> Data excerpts

· · · · ·

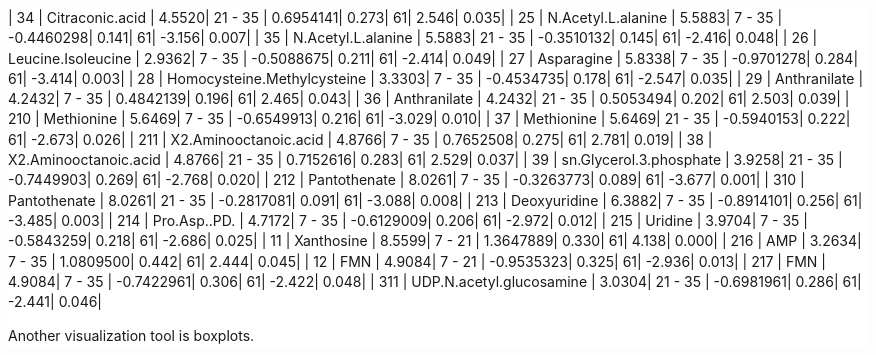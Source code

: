 | 34  | Citraconic.acid             |   4.5520| 21 - 35  |   0.6954141|  0.273|   61|    2.546|    0.035|
| 25  | N.Acetyl.L.alanine          |   5.5883| 7 - 35   |  -0.4460298|  0.141|   61|   -3.156|    0.007|
| 35  | N.Acetyl.L.alanine          |   5.5883| 21 - 35  |  -0.3510132|  0.145|   61|   -2.416|    0.048|
| 26  | Leucine.Isoleucine          |   2.9362| 7 - 35   |  -0.5088675|  0.211|   61|   -2.414|    0.049|
| 27  | Asparagine                  |   5.8338| 7 - 35   |  -0.9701278|  0.284|   61|   -3.414|    0.003|
| 28  | Homocysteine.Methylcysteine |   3.3303| 7 - 35   |  -0.4534735|  0.178|   61|   -2.547|    0.035|
| 29  | Anthranilate                |   4.2432| 7 - 35   |   0.4842139|  0.196|   61|    2.465|    0.043|
| 36  | Anthranilate                |   4.2432| 21 - 35  |   0.5053494|  0.202|   61|    2.503|    0.039|
| 210 | Methionine                  |   5.6469| 7 - 35   |  -0.6549913|  0.216|   61|   -3.029|    0.010|
| 37  | Methionine                  |   5.6469| 21 - 35  |  -0.5940153|  0.222|   61|   -2.673|    0.026|
| 211 | X2.Aminooctanoic.acid       |   4.8766| 7 - 35   |   0.7652508|  0.275|   61|    2.781|    0.019|
| 38  | X2.Aminooctanoic.acid       |   4.8766| 21 - 35  |   0.7152616|  0.283|   61|    2.529|    0.037|
| 39  | sn.Glycerol.3.phosphate     |   3.9258| 21 - 35  |  -0.7449903|  0.269|   61|   -2.768|    0.020|
| 212 | Pantothenate                |   8.0261| 7 - 35   |  -0.3263773|  0.089|   61|   -3.677|    0.001|
| 310 | Pantothenate                |   8.0261| 21 - 35  |  -0.2817081|  0.091|   61|   -3.088|    0.008|
| 213 | Deoxyuridine                |   6.3882| 7 - 35   |  -0.8914101|  0.256|   61|   -3.485|    0.003|
| 214 | Pro.Asp..PD.                |   4.7172| 7 - 35   |  -0.6129009|  0.206|   61|   -2.972|    0.012|
| 215 | Uridine                     |   3.9704| 7 - 35   |  -0.5843259|  0.218|   61|   -2.686|    0.025|
| 11  | Xanthosine                  |   8.5599| 7 - 21   |   1.3647889|  0.330|   61|    4.138|    0.000|
| 216 | AMP                         |   3.2634| 7 - 35   |   1.0809500|  0.442|   61|    2.444|    0.045|
| 12  | FMN                         |   4.9084| 7 - 21   |  -0.9535323|  0.325|   61|   -2.936|    0.013|
| 217 | FMN                         |   4.9084| 7 - 35   |  -0.7422961|  0.306|   61|   -2.422|    0.048|
| 311 | UDP.N.acetyl.glucosamine    |   3.0304| 21 - 35  |  -0.6981961|  0.286|   61|   -2.441|    0.046|

Another visualization tool is boxplots.
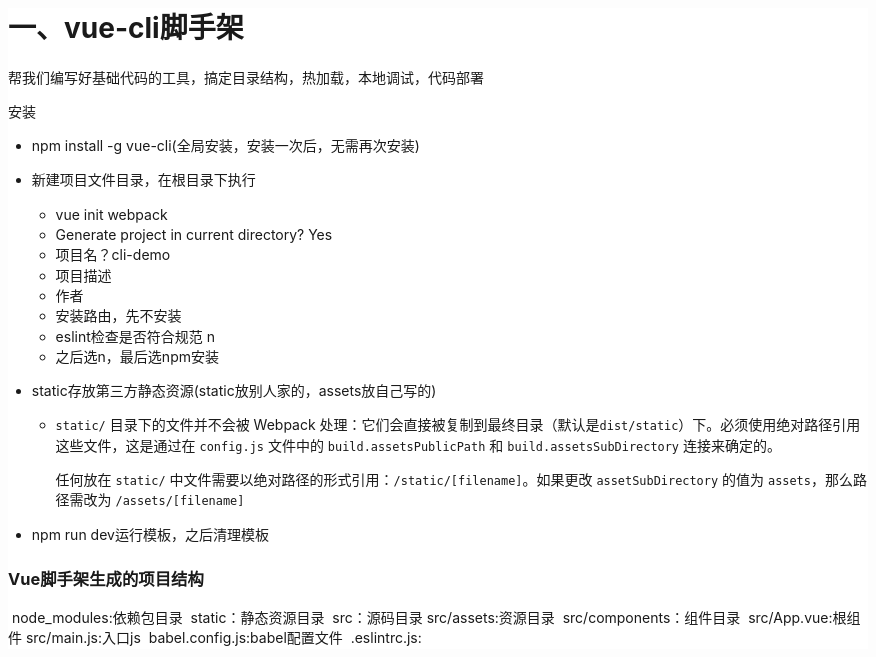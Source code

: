 

# 一、vue-cli脚手架

帮我们编写好基础代码的工具，搞定目录结构，热加载，本地调试，代码部署

安装

- npm install -g vue-cli(全局安装，安装一次后，无需再次安装)

- 新建项目文件目录，在根目录下执行

  - vue init webpack
  - Generate project in current directory? Yes
  - 项目名？cli-demo
  - 项目描述
  - 作者
  - 安装路由，先不安装
  - eslint检查是否符合规范 n
  - 之后选n，最后选npm安装

- static存放第三方静态资源(static放别人家的，assets放自己写的)

  - `static/` 目录下的文件并不会被 Webpack 处理：它们会直接被复制到最终目录（默认是`dist/static`）下。必须使用绝对路径引用这些文件，这是通过在 `config.js` 文件中的 `build.assetsPublicPath` 和 `build.assetsSubDirectory` 连接来确定的。

    任何放在 `static/` 中文件需要以绝对路径的形式引用：`/static/[filename]`。如果更改 `assetSubDirectory` 的值为 `assets`，那么路径需改为 `/assets/[filename]`

- npm run dev运行模板，之后清理模板





### Vue脚手架生成的项目结构

​    node_modules:依赖包目录
​    static：静态资源目录
​    src：源码目录
​    src/assets:资源目录
​    src/components：组件目录
​    src/App.vue:根组件
​    src/main.js:入口js
​    babel.config.js:babel配置文件
​    .eslintrc.js:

· · · · ·

> Work to complete
Find the string "Pantothenate" in the entries above and return each line that holds it.

> Result for this exercise
| 212 | Pantothenate                |   8.0261| 7 - 35   |  -0.3263773|  0.089|   61|   -3.677|    0.001|
| 310 | Pantothenate                |   8.0261| 21 - 35  |  -0.2817081|  0.091|   61|   -3.088|    0.008|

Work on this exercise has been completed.